One of the heaviest fights was waged in Koslar which the 29th Infantry Division approached on 25 November. For three days the enemy threw in heavy forces to deny the town to American troops, and it was not until late on the 27th that Koslar was finally in American hands. The 2nd Armored Division regained its positions in Merzenhausen and attacked towards Barmen. On the 28th, the 30th Infantry Division captured Altdorf and cleared the division zone east of the Inde River. The 29th Infantry Division cleared Koslar and the entire division zone south of the Julich-Aldenhoven road and west of the Roer River. The 2nd Armored Division took Barmen. XIII Corps continued to regroup its troops and maintain the front lines.


At 0630 on 29 November, XIII Corps commenced its attack. The 84th Infantry Division made limited gains and entered the towns of Lindern and Beeck. Gains up to 700 yards were reported by the 102nd Infantry Division in its attack to secure the high ground to its front. The XIX Corps consolidated its positions, maintained lines, and patrolled to the east to the Roer River.

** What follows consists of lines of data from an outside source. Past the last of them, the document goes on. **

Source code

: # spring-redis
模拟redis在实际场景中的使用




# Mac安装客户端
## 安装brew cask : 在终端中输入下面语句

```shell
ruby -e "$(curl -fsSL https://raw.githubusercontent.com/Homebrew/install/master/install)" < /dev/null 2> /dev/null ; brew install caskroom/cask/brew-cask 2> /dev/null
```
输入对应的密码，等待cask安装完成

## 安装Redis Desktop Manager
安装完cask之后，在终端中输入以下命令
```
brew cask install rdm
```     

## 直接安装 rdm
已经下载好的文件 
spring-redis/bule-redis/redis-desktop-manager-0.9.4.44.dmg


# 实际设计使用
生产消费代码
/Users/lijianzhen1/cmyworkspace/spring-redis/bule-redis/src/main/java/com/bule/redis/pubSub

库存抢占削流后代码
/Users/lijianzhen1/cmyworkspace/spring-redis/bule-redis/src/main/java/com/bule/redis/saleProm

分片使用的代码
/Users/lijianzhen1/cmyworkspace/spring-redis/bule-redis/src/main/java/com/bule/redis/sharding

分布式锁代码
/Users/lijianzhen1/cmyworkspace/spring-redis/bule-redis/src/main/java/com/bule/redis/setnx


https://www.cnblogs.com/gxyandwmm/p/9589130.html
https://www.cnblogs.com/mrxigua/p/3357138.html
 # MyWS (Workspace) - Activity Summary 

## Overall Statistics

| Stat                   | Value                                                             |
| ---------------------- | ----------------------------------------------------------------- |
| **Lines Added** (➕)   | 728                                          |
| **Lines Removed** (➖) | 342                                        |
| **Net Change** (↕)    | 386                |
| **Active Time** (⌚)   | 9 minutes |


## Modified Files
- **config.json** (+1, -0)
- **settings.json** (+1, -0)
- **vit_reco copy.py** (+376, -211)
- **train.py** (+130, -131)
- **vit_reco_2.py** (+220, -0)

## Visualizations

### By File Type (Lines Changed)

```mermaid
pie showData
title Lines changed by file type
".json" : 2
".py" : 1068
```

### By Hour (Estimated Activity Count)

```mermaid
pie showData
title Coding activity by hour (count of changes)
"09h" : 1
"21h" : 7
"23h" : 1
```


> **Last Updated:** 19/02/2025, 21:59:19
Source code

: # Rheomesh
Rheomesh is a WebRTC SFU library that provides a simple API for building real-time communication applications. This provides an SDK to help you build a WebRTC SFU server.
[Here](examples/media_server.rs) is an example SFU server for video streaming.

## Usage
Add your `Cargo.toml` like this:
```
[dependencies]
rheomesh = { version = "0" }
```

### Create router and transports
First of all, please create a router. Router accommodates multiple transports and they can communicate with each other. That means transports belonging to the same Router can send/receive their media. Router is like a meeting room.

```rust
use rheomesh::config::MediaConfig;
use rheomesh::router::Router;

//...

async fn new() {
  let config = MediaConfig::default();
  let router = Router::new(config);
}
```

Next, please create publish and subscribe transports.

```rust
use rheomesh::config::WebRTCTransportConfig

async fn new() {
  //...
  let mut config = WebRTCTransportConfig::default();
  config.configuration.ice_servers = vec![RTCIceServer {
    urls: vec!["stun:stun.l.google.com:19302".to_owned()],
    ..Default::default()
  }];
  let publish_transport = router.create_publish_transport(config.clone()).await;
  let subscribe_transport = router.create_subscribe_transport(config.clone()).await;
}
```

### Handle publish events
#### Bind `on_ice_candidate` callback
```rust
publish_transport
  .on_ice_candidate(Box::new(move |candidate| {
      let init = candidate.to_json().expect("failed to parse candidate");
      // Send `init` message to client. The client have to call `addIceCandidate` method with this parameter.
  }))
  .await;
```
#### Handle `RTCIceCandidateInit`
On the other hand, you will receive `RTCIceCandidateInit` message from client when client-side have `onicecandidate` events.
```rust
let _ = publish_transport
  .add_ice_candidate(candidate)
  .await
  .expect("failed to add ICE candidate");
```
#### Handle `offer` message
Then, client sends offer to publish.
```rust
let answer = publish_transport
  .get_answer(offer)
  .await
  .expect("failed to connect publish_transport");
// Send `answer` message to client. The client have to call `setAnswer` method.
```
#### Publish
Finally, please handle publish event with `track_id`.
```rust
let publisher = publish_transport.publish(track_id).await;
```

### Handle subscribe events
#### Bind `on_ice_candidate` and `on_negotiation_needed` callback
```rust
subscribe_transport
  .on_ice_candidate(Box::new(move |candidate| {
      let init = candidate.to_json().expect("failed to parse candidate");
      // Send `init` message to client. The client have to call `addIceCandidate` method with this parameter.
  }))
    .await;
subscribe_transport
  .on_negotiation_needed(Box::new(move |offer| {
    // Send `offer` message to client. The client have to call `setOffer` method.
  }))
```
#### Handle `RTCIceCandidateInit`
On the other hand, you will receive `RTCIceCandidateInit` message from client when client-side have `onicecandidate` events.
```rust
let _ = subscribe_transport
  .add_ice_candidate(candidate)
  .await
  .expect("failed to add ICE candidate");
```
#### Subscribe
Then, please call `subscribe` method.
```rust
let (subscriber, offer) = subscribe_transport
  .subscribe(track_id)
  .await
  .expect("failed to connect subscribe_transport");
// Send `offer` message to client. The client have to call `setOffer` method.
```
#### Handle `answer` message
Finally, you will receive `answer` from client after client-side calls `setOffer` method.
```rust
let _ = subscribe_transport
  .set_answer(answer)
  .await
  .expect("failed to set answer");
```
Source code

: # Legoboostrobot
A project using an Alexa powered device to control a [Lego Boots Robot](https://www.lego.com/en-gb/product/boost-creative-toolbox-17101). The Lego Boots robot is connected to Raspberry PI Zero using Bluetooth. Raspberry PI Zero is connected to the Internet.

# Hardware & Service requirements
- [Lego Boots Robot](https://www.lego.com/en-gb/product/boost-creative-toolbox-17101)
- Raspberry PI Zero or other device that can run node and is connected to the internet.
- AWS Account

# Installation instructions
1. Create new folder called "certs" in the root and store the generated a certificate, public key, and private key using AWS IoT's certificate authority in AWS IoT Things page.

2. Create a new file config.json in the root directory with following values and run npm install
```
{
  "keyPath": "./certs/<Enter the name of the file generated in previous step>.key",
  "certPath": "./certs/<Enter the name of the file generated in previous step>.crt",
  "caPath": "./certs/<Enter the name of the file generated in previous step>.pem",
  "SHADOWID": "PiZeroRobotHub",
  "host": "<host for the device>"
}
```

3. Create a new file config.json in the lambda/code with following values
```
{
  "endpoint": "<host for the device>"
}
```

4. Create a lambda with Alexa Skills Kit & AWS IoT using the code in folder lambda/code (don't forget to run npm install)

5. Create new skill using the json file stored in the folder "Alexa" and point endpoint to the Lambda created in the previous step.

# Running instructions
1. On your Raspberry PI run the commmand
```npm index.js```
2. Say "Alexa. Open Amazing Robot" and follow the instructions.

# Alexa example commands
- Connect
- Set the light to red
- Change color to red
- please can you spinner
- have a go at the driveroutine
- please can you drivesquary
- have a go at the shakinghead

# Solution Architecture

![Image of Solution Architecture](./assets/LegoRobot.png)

Limited gains were made in the XIII Corps attack. The 102nd Infantry Division took Welz and advanced to Flosdorf. Lindern and the major portion of Beeck were cleared by the 84th Infantry Division to bring to a close operations for the month.


The advance to the Roer River had been a slow, costly affair, but by the close of the month both XIII and XIX Corps were on the west bank of the river.